Call me Captain anti-motivation and the King of Killed Esteem, but in a genuine sense, I hope my dreams never come true.
I hope your dreams never come true too.

CS Lewis’s wild eyed sea wanderer of “The Dawn Treader” gives a cautionary story to Caspian and his crew. They must turn back from the track they are on, the “Dark Island” awaits them beyond the fog:
“Fly! Fly! About with your ship and fly! Row, row, row for your lives away from this accursed shore.”
“Compose yourself,” said Reepicheep, “and tell us what the danger is. We are not used to flying.”
The stranger started horribly at the voice of the Mouse, which he had not noticed before. “Nevertheless you will fly from here,” he gasped. “This is the Island where Dreams come true.”
“That’s the island I’ve been looking for this long time,” said one of the sailors. “I reckoned I’d find I was married to Nancy if we landed here.”
“And I’d find Tom alive again,” said another.
“Fools!” said the man, stamping his foot with rage. “That is the sort of talk that brought me here, and I’d better have been drowned or never born. Do you hear what I say? This is where dreams -dreams, do you understand, come to life, come real. Not daydreams: dreams.”
After a short moment of thought, the crew scrambles to turn back the ship in manicked desperation. Why? Because it only took a few seconds for them to recall, “certain dreams they had had – dreams that make you afraid of going to sleep again – and to realize what it would mean to land on a country where dreams come true.”
Terror by night
As a child, I used to get night terrors. These are like nightmares on acid and steroids. I only vaguely remember them. I’d bolt upright in bed eyes wide open and crippled by an insane fear. I was inconsolable. Cold feverish sweats. Squirming. I seemed there, but wasn’t. Mom would take me outside on the front porch to look at the moon and stars and coax me out of this nocturnal horror.
I never could remember the exact plotline of those dreams, but I did know that something harrowing, unnatural and inevitable was coming after me. Running in quicksand would give way to terrified acceptance. To be “got” by such a brooding dark force was the hell of a six year old.
For my four-year old, Josiah, it’s spider nightmares. Big nasty black ones knee-high. Crawling up his leg in droves. This may be why his favorite superhero is SpiderMan. His greatest fear has become a force for good, a character he can adorn himself with without worry of poisonous bites. SpiderMan helps take the fangs out of spiders.

But Spiderman still needs to sleep in daddy and momma’s bed from time to time.
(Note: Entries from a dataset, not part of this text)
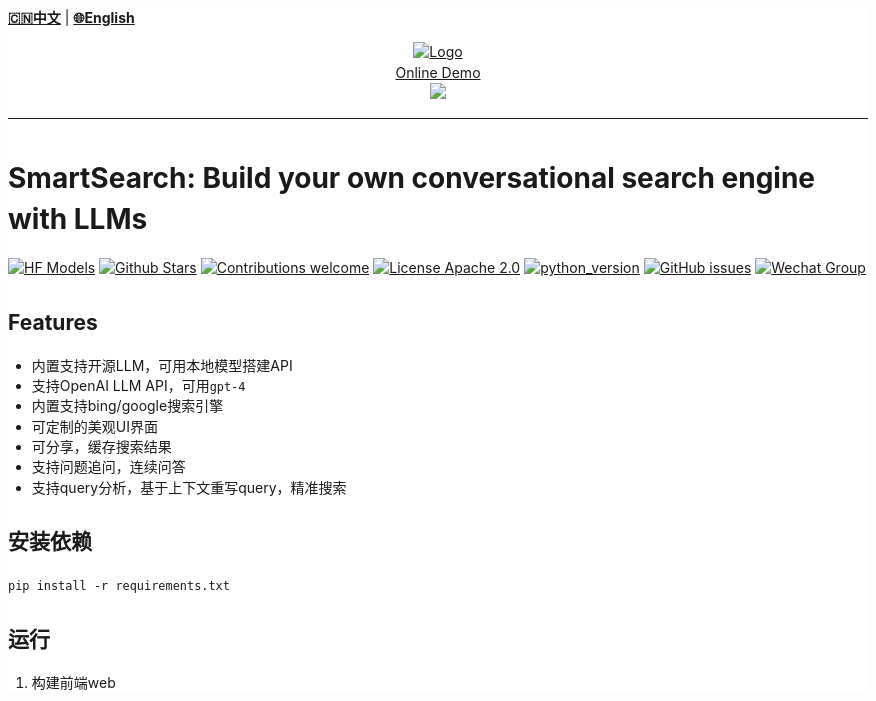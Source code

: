 [**🇨🇳中文**](https://github.com/shibing624/SmartSearch/blob/main/README_zh.md) | [**🌐English**](https://github.com/shibing624/SmartSearch/blob/main/README.md) 

<div align="center">
    <a href="https://github.com/shibing624/SmartSearch">
    <img src="https://github.com/shibing624/SmartSearch/blob/main/docs/icon.svg" height="50" alt="Logo">
    </a>
    <br/>
    <a href="https://search.mulanai.com/" target="_blank"> Online Demo </a>
    <br/>
    <img width="70%" src="https://github.com/shibing624/SmartSearch/blob/main/docs/screenshot.png">
</div>

-----------------

# SmartSearch: Build your own conversational search engine with LLMs
[![HF Models](https://img.shields.io/badge/Hugging%20Face-shibing624-green)](https://huggingface.co/shibing624)
[![Github Stars](https://img.shields.io/github/stars/shibing624/SmartSearch?color=yellow)](https://star-history.com/#shibing624/SmartSearch&Timeline)
[![Contributions welcome](https://img.shields.io/badge/contributions-welcome-brightgreen.svg)](CONTRIBUTING.md)
[![License Apache 2.0](https://img.shields.io/badge/license-Apache%202.0-blue.svg)](LICENSE)
[![python_version](https://img.shields.io/badge/Python-3.8%2B-green.svg)](requirements.txt)
[![GitHub issues](https://img.shields.io/github/issues/shibing624/SmartSearch.svg)](https://github.com/shibing624/SmartSearch/issues)
[![Wechat Group](https://img.shields.io/badge/wechat-group-green.svg?logo=wechat)](#Contact)


## Features
- 内置支持开源LLM，可用本地模型搭建API
- 支持OpenAI LLM API，可用`gpt-4`
- 内置支持bing/google搜索引擎
- 可定制的美观UI界面
- 可分享，缓存搜索结果
- 支持问题追问，连续问答
- 支持query分析，基于上下文重写query，精准搜索

## 安装依赖

```shell
pip install -r requirements.txt
```


## 运行

1. 构建前端web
Studies show a healthy majority of dreams are nightmares. We romanticize good dreams, where we fly like an eagle over a disco beach party, or reunite with old family and friends over Merlot and T-Bone. But those are few and far between. Most dreams promote a tinge of foreboding and uneasiness. They aren’t just comedies, they are comedy-tragedies, where the other shoe drops on us and jars us awake.
The Deadly Daydream
Nevertheless, to “dream” holds a positive connotation in modern culture. Walt Disney World is a delightful kingdom where “All Your Dreams Come True.” “If you can dream it, you can achieve it,” says the motivational movers and shakers of Self Help fame. From a young age kids are indoctrinated to fearlessly follow their hearts and pursue their dreams into the great future abyss.
Selling the “American Dream” has become a multi billion dollar industry. Coats and boats, vacation homes and 2.3 kids, all have become synonymous with self actualization. Our dreams are filled with stuff and affirmation from people we don’t even like. We live vicariously through the beer commercial, like hot tubbing on a mountaintop or playing volleyball on a beachhead will cure our soul ills. This utopic nationalistic fantasy is just that: fantasy.
When used in Hallmark Card terms these are daydreams, not dreams in the nocturnal sense. Even these fantasy daydreams have some unspoken darker themes. We dream up a land where we’re the King, where all manner of pleasures bow before our whims, where our closest family and friends would be marginalized and forgotten. If we’re honest, there are certain aspects to our daydreams we would never dream of sharing with our most intimate confidants.
If such recesses of our imagination came to flesh it would shipwreck our life.
We should hope and pray all of our dreams never come true.
That’s why Christ appeals to a Kingdom outside of us as a King over us. All while gently placing His Kingdom reign within us through the Holy Spirit (Luke 17:21). No man can know his own heart fully (Jeremiah 17:9). That sickly hollow muscle must be remade. A world where individual fallen man’s dreams all came true would be a literal hell indeed.
So we chase not after our dreams.
But after a King and a Kingdom.
Where all HIS dreams will come true for us. And nothing but His ultimate glory and our ultimate good will be the standard for our future. Our fantasies. Our sleep.